2024-05-31 Thread Daniel Richard G.
On Fri, 2024 May 31 18:36-04:00, Andres Salomon wrote:
>
> I'm going from memory here, but I believe the dak installation on 
> security.debian.org doesn't keep dbgsym packages for historical reasons. 
> Thus, they're only available once chromium gets moved to 
> stable-proposed-updates. https://tracker.debian.org/pkg/chromium shows 
> .60 as being the last one in stable-p-u. At some point in the next week 
> or two, someone from the release team will likely accept the newer 
> chromium packages into stable-p-u, at which point the dbgsym packages 
> for .141 (or whatever the latest version is) will be available.

Eeegh, not a great state of affairs for a package that revs this often.

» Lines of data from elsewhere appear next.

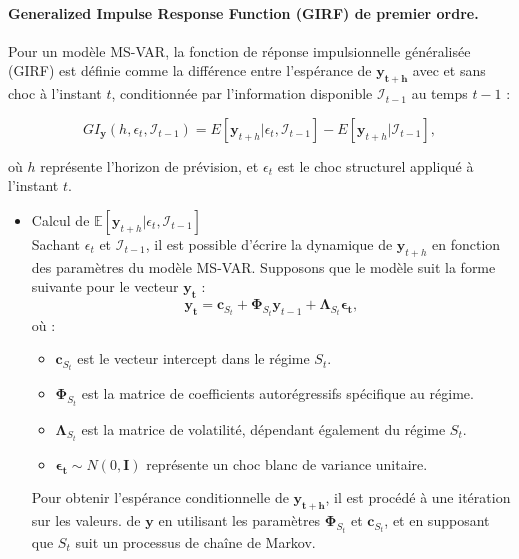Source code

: \begin{sloppypar}
\paragraph{Generalized Impulse Response Function (GIRF) de premier ordre.} Pour un modèle MS-VAR, la fonction de réponse impulsionnelle généralisée (GIRF) est définie comme la différence entre l'espérance de $\bm{y_{t+h}}$ avec et sans choc à l'instant $t$, conditionnée par l'information disponible $\mathcal{I}_{t-1}$ au temps $t-1$ :

\begin{equation}
    GI_{\bm{y}}(h, \epsilon_t, \mathcal{I}_{t-1}) = E[\bm{y}_{t+h} | \epsilon_t, \mathcal{I}_{t-1}] - E[\bm{y}_{t+h} | \mathcal{I}_{t-1}],
\end{equation}

où $h$ représente l'horizon de prévision, et $\epsilon_t$ est le choc structurel appliqué à l'instant $t$.\\

\begin{itemize}
    \item {Calcul de $\mathbb{E}[\bm{y}_{t+h} | \epsilon_t, \mathcal{I}_{t-1}]$}
\\

Sachant $\epsilon_t$ et $\mathcal{I}_{t-1}$, il est possible d’écrire la dynamique de $\bm{y}_{t+h}$ en fonction des paramètres du modèle MS-VAR. Supposons que le modèle suit la forme suivante pour le vecteur $\bm{y_t}$ :
\begin{equation}
    \bm{y_t} = \bm{c}_{S_t} + \bm{\Phi}_{S_t} \bm{y}_{t-1} + \bm{\Lambda}_{S_t} \bm{\epsilon_t},
\end{equation}
où :
\begin{itemize}
    \item $\bm{c}_{S_t}$ est le vecteur intercept dans le régime $S_t$.
    \item $\bm{\Phi}_{S_t}$ est la matrice de coefficients autorégressifs spécifique au régime.
    \item $\bm{\Lambda}_{S_t}$ est la matrice de volatilité, dépendant également du régime $S_t$.
    \item $\bm{\epsilon_t} \sim N(0, \bm{I})$ représente un choc blanc de variance unitaire.
\end{itemize}

Pour obtenir l'espérance conditionnelle de $\bm{y_{t+h}}$, il est procédé à une itération sur les valeurs. de $\bm{y}$ en utilisant les paramètres $\bm{\Phi}_{S_t}$ et $\bm{c}_{S_t}$, et en supposant que $S_t$ suit un processus de chaîne de Markov.


\end{itemize}
\end{sloppypar}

> It sucks, but it is what it is. You could either spend a bunch of time 
> building chromium for the dbgsym packages, or I could put my local build 
> of .141 online w/ dbgsym packages for you to try out (assuming amd64?), 
> or you could downgrade to .60 and use those dbgsym packages.

If it's not too much trouble to put up that .141 package (and the
problem still persists in that version), I'll gladly make use of it.

> Yes, just running 'chromium -g' will launch it inside gdb; you may have 
> to manually type 'run' to start it inside gdb, I forget.  But then 
> you'll get a backtrace (or you can ctrl-c and run 'bt', if it's a 
> deadlock or something). I haven't bothered w/ core dumps of chromium 
> before, so I can't speak to that.

Understood. The system in question is a bit tight on memory, so
hopefully it won't fall over with Chromium under GDB.


--Daniel



Bug#1072299: Compositor-related crashes

2024-05-31 Thread Andres Salomon

On 5/31/24 15:51, Daniel Richard G. wrote:

I believe I've found a correlation: The crashes seem to have started
with an instance of firefox-esr (115.11.0esr-1~deb12u1) that I was
running on the side, since earlier today. Once I closed Firefox, the
crashiness went away, completely.

(This is on the same laptop that needs --use-gl=egl to avoid visual
artifacts, so that might have something to do with this)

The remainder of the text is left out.